L’État de l’argent et l’argent de l’État 

*

Robert Kurz

 

   L’État, par son commandement, peut-il passer outre les contradictions internes de l’économie capitaliste ? Bien que l’État et le marché soient institutionnellement opposés, ils ont un fondement commun. La machine étatique doit être financée de la même manière que les investissements en capital ou l’industrie culturelle. C’est pourquoi l’argent constitue un  medium transversal. Il est l’expression matérielle de la « richesse abstraite » (Marx) et seulement générale car il représente la fin en soi capitaliste de faire deux euros avec un euro. Mais au travers de cette fin en soi, le medium de l’argent est lié à l’accumulation du capital. Sa substance de travail, à son tour, dépend de la norme de productivité sociale imposée par la concurrence. Il s’ensuit que l’État peut réguler l’accumulation substantielle de capital, mais ne peut la faire apparaître par magie et encore moins la remplacer. En l’absence de valorisation autonome suffisante du capital, il n’y a également plus rien à réguler.

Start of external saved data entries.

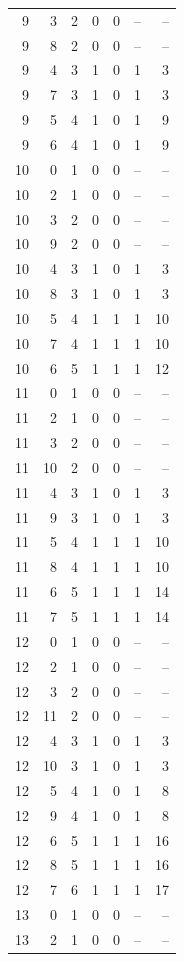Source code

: \begin{longtable}{rrrrrrr}
9 & 3 & 2 & 0 & 0 & -- & --\\
9 & 8 & 2 & 0 & 0 & -- & --\\
9 & 4 & 3 & 1 & 0 & 1 & 3\\
9 & 7 & 3 & 1 & 0 & 1 & 3\\
9 & 5 & 4 & 1 & 0 & 1 & 9\\
9 & 6 & 4 & 1 & 0 & 1 & 9\\
10 & 0 & 1 & 0 & 0 & -- & --\\
10 & 2 & 1 & 0 & 0 & -- & --\\
10 & 3 & 2 & 0 & 0 & -- & --\\
10 & 9 & 2 & 0 & 0 & -- & --\\
10 & 4 & 3 & 1 & 0 & 1 & 3\\
10 & 8 & 3 & 1 & 0 & 1 & 3\\
10 & 5 & 4 & 1 & 1 & 1 & 10\\
10 & 7 & 4 & 1 & 1 & 1 & 10\\
10 & 6 & 5 & 1 & 1 & 1 & 12\\
11 & 0 & 1 & 0 & 0 & -- & --\\
11 & 2 & 1 & 0 & 0 & -- & --\\
11 & 3 & 2 & 0 & 0 & -- & --\\
11 & 10 & 2 & 0 & 0 & -- & --\\
11 & 4 & 3 & 1 & 0 & 1 & 3\\
11 & 9 & 3 & 1 & 0 & 1 & 3\\
11 & 5 & 4 & 1 & 1 & 1 & 10\\
11 & 8 & 4 & 1 & 1 & 1 & 10\\
11 & 6 & 5 & 1 & 1 & 1 & 14\\
11 & 7 & 5 & 1 & 1 & 1 & 14\\
12 & 0 & 1 & 0 & 0 & -- & --\\
12 & 2 & 1 & 0 & 0 & -- & --\\
12 & 3 & 2 & 0 & 0 & -- & --\\
12 & 11 & 2 & 0 & 0 & -- & --\\
12 & 4 & 3 & 1 & 0 & 1 & 3\\
12 & 10 & 3 & 1 & 0 & 1 & 3\\
12 & 5 & 4 & 1 & 0 & 1 & 8\\
12 & 9 & 4 & 1 & 0 & 1 & 8\\
12 & 6 & 5 & 1 & 1 & 1 & 16\\
12 & 8 & 5 & 1 & 1 & 1 & 16\\
12 & 7 & 6 & 1 & 1 & 1 & 17\\
13 & 0 & 1 & 0 & 0 & -- & --\\
13 & 2 & 1 & 0 & 0 & -- & --\\

\end{longtable}
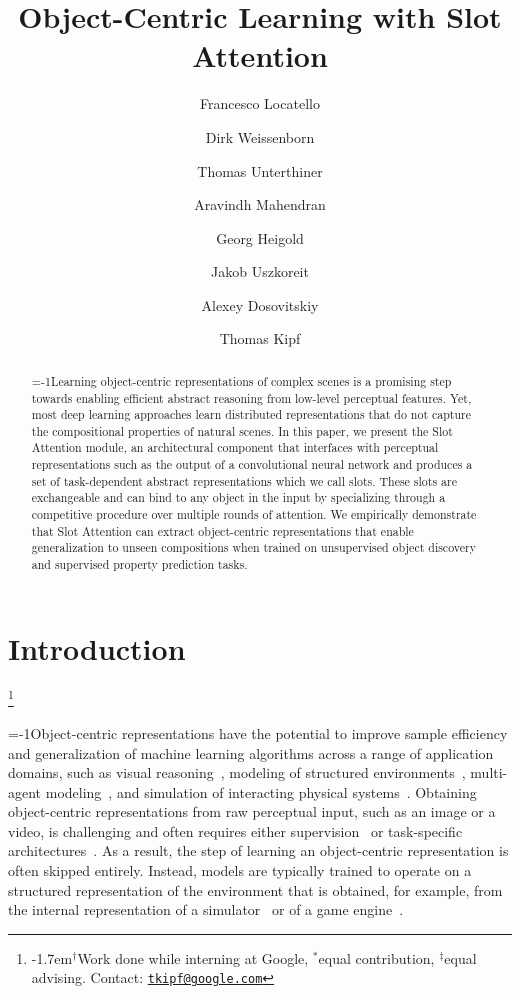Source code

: \documentclass{article}
\title{Object-Centric Learning with Slot Attention}
\author[2,3,$\dagger$,*]{Francesco Locatello}
\author[1]{Dirk Weissenborn}
\author[1]{Thomas Unterthiner}
\author[1]{Aravindh Mahendran}
\author[1]{Georg Heigold}
\author[1]{Jakob Uszkoreit}
\author[1,$\ddagger$]{Alexey Dosovitskiy}
\author[1,$\ddagger$,*]{Thomas Kipf}
\affil[1]{Google Research, Brain Team}
\affil[2]{Dept.~of Computer Science, ETH Zurich}
\affil[3]{Max-Planck Institute for Intelligent Systems}
\newcommand\blfootnote[1]{%
  \begingroup
  \renewcommand\thefootnote{}\footnote{#1}%
  \addtocounter{footnote}{-1}%
  \endgroup
}
\begin{document}
\maketitle

\begin{abstract}
\looseness=-1Learning object-centric representations of complex scenes is a promising step towards enabling efficient abstract reasoning from low-level perceptual features. Yet, most deep learning approaches learn distributed representations that do not capture the compositional properties of natural scenes. In this paper, we present the Slot Attention module, an architectural component that interfaces with perceptual representations such as the output of a convolutional neural network and produces a set of task-dependent abstract representations which we call slots. These slots are exchangeable and can bind to any object in the input by specializing through a competitive procedure over multiple rounds of attention. We empirically demonstrate that Slot Attention can extract object-centric representations that enable generalization to unseen compositions when trained on unsupervised object discovery and supervised property prediction tasks.
\end{abstract}


\section{Introduction}
\blfootnote{\kern-1.7em$^\dagger$Work done while interning at Google, $^*$equal contribution, $^\ddagger$equal advising. Contact: \href{mailto:tkipf@google.com}{\texttt{tkipf@google.com}}}%
\looseness=-1Object-centric representations have the potential to improve sample efficiency and generalization of machine learning algorithms across a range of application domains, such as visual reasoning~\citep{yi2019clevrer}, modeling of structured environments~\citep{kulkarni2019unsupervised}, multi-agent modeling~\citep{sun2019stochastic,berner2019dota,vinyals2019grandmaster}, and simulation of interacting physical systems~\citep{battaglia2016interaction,mrowca2018flexible,sanchez2020learning}. Obtaining object-centric representations from raw perceptual input, such as an image or a video, is challenging and often requires either supervision~\citep{watters2017visual,sun2019stochastic,yi2019clevrer,knyazev2020graph} or task-specific architectures~\citep{devin2018deep,kulkarni2019unsupervised}. As a result, the step of learning an object-centric representation is often skipped entirely. Instead, models are typically trained to operate on a structured representation of the environment that is obtained, for example, from the internal representation of a simulator~\citep{battaglia2016interaction,sanchez2020learning} or of a game engine~\citep{berner2019dota,vinyals2019grandmaster}.
\end{document}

   L’État est une machine de l’argent dans la mesure où il garantit le cadre extérieur de la valorisation. Pour cette raison même, il n’est pas aux commandes de l’argent. Son propre argent ne peut être obtenu qu’en imposant la production réelle de survaleur (profits et salaires). Il est trompeur de parler des investissements publics comme s’il s’agissait d’une contribution à la croissance. Lorsque l’État construit des routes et des écoles ou finance l’éducation et la recherche, il s’agit de consommation sociale, car le pouvoir d’achat de celle-ci a été auparavant prélevé sur une production réelle de survaleur. Cela vaut également pour les activités des entreprises de construction, des établissements d’enseignement, etc., dans la mesure où elles sont financées par des dépenses publiques. Dès que l’État contracte des emprunts par le biais d’obligations parce que ses revenus réguliers sont insuffisants, il est soumis aux mêmes conditions que les entreprises et les particuliers. Cependant, le service du prêt (intérêts et remboursement) nécessite une application productive de capital, ce qui n’est pas le cas pour l’État. C’est comme si les entreprises ne produisaient pas de valeur, mais la consommaient seulement. C’est pourquoi Marx, dans le Livre III du Capital, a présenté la dette publique négociée sous forme d’obligations comme une forme particulière de « capital fictif », qui est illusoire dès le départ.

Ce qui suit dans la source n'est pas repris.